Stored items:
-=-=-=-=-

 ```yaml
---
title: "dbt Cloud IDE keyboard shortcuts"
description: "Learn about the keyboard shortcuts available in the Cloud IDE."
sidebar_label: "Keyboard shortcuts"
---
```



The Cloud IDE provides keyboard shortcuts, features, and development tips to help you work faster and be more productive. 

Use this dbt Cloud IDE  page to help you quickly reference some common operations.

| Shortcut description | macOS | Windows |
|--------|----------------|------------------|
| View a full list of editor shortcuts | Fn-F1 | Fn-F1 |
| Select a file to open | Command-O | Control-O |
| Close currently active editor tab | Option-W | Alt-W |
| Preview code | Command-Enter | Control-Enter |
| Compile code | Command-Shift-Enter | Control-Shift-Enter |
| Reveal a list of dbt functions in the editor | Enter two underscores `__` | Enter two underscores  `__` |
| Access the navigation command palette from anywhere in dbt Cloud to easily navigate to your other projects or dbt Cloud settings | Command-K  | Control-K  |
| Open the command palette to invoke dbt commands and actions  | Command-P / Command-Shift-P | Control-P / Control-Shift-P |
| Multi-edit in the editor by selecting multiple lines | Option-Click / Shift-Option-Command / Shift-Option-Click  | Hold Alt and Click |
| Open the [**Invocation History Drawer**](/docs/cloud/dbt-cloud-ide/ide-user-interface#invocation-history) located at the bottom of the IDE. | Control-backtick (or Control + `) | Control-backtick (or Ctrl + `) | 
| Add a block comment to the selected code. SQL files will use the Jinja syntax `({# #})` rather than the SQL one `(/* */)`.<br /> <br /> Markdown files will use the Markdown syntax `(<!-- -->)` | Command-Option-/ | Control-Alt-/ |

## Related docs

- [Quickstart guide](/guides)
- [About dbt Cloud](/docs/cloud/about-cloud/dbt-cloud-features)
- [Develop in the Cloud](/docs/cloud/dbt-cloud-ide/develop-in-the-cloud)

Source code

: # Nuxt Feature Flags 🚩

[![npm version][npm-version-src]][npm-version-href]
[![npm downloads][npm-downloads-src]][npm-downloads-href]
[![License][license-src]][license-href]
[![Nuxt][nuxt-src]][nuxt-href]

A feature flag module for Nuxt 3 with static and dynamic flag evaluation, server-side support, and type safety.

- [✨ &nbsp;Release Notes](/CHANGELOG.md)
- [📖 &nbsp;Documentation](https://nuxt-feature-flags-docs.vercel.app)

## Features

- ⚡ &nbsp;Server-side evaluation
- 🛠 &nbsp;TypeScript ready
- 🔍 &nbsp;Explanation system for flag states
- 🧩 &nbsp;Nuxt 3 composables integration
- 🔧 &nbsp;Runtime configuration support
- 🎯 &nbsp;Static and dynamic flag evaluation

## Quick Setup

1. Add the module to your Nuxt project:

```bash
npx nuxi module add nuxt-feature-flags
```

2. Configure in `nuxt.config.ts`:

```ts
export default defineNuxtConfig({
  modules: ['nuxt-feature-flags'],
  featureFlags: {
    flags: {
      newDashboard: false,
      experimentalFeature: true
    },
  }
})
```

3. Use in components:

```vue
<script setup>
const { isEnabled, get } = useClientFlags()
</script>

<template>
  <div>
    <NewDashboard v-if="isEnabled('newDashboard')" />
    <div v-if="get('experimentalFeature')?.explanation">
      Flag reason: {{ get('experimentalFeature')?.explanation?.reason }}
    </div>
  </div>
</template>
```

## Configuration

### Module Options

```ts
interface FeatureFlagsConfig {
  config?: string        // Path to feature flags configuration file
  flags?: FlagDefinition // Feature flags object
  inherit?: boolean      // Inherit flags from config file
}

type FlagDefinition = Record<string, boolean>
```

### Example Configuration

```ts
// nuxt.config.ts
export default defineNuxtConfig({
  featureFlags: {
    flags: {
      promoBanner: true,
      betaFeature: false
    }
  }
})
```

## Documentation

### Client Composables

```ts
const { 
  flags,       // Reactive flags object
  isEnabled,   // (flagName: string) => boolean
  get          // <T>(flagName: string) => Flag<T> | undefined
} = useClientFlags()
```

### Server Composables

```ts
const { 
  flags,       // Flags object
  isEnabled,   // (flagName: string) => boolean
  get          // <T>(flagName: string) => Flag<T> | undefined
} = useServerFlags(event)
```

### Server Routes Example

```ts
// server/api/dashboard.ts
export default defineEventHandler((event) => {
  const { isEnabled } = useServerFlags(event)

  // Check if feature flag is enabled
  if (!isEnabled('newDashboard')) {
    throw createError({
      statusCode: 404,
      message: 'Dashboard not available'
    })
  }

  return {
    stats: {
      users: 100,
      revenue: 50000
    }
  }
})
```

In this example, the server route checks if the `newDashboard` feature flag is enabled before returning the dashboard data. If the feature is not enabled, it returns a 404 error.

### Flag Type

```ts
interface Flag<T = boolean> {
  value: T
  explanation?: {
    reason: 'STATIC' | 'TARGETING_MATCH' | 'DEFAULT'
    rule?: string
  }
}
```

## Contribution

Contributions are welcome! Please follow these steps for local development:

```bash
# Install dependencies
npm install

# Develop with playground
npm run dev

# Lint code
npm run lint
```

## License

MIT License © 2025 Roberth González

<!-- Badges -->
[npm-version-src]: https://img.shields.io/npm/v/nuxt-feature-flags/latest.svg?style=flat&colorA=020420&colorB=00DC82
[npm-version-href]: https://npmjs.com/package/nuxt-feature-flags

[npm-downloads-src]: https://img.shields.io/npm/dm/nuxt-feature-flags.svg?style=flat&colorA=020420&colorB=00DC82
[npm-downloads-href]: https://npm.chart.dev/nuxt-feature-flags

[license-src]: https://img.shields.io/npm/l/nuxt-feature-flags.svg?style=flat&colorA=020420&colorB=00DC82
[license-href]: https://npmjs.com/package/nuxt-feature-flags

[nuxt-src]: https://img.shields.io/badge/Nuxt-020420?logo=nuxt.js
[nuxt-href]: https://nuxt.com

-=-=-=-=-

Requirement:
From the first line of the records above to the line that contains "Command-Shift-Enter | Control-Shift-Enter |", quote each line exactly.

Solution:
 ```yaml
---
title: "dbt Cloud IDE keyboard shortcuts"
description: "Learn about the keyboard shortcuts available in the Cloud IDE."
sidebar_label: "Keyboard shortcuts"
---
```



The Cloud IDE provides keyboard shortcuts, features, and development tips to help you work faster and be more productive. 

Use this dbt Cloud IDE  page to help you quickly reference some common operations.

| Shortcut description | macOS | Windows |
|--------|----------------|------------------|
| View a full list of editor shortcuts | Fn-F1 | Fn-F1 |
| Select a file to open | Command-O | Control-O |
| Close currently active editor tab | Option-W | Alt-W |
| Preview code | Command-Enter | Control-Enter |
| Compile code | Command-Shift-Enter | Control-Shift-Enter |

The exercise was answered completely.